=== Listed records ===
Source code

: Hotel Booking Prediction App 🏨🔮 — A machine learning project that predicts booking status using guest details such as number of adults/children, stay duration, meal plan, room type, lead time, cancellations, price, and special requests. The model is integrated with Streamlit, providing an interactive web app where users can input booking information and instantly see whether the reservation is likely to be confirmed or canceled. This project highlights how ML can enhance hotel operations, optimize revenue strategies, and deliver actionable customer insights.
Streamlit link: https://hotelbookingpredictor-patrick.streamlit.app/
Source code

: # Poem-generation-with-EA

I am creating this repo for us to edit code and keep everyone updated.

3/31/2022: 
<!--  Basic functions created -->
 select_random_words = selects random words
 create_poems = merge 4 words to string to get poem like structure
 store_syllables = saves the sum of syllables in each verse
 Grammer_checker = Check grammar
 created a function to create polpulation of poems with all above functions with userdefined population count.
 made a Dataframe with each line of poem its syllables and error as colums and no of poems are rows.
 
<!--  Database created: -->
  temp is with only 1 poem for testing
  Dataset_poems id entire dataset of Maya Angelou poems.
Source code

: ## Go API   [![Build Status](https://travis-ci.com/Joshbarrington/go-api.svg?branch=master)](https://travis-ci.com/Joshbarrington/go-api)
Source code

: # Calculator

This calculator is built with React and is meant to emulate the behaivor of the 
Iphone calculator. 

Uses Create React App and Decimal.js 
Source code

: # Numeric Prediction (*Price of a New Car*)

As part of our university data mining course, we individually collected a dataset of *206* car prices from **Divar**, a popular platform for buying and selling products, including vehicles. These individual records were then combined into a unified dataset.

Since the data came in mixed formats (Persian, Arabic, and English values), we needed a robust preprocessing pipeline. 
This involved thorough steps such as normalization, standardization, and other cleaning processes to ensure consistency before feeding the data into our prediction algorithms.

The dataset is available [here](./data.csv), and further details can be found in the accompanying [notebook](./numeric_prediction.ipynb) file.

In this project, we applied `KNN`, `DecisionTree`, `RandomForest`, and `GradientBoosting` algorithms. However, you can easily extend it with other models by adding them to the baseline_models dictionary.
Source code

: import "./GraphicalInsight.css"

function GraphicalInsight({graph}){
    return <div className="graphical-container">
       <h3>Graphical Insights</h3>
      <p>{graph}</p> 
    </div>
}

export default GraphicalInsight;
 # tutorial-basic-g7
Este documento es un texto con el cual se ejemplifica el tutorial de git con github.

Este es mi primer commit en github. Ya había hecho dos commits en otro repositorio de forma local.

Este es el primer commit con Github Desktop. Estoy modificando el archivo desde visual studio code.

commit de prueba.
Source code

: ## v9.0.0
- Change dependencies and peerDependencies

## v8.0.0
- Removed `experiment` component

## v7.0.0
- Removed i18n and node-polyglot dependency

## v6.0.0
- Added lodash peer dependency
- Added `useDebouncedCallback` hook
===
▶ Aim of the task: Give back, unchanged, the line containing "Este es mi primer" and each line that comes after it in the entries above, ending with the last.

▶ Answer:
Este es mi primer commit en github. Ya había hecho dos commits en otro repositorio de forma local.

Este es el primer commit con Github Desktop. Estoy modificando el archivo desde visual studio code.

commit de prueba.
Source code

: ## v9.0.0
- Change dependencies and peerDependencies

## v8.0.0
- Removed `experiment` component

## v7.0.0
- Removed i18n and node-polyglot dependency

## v6.0.0
- Added lodash peer dependency
- Added `useDebouncedCallback` hook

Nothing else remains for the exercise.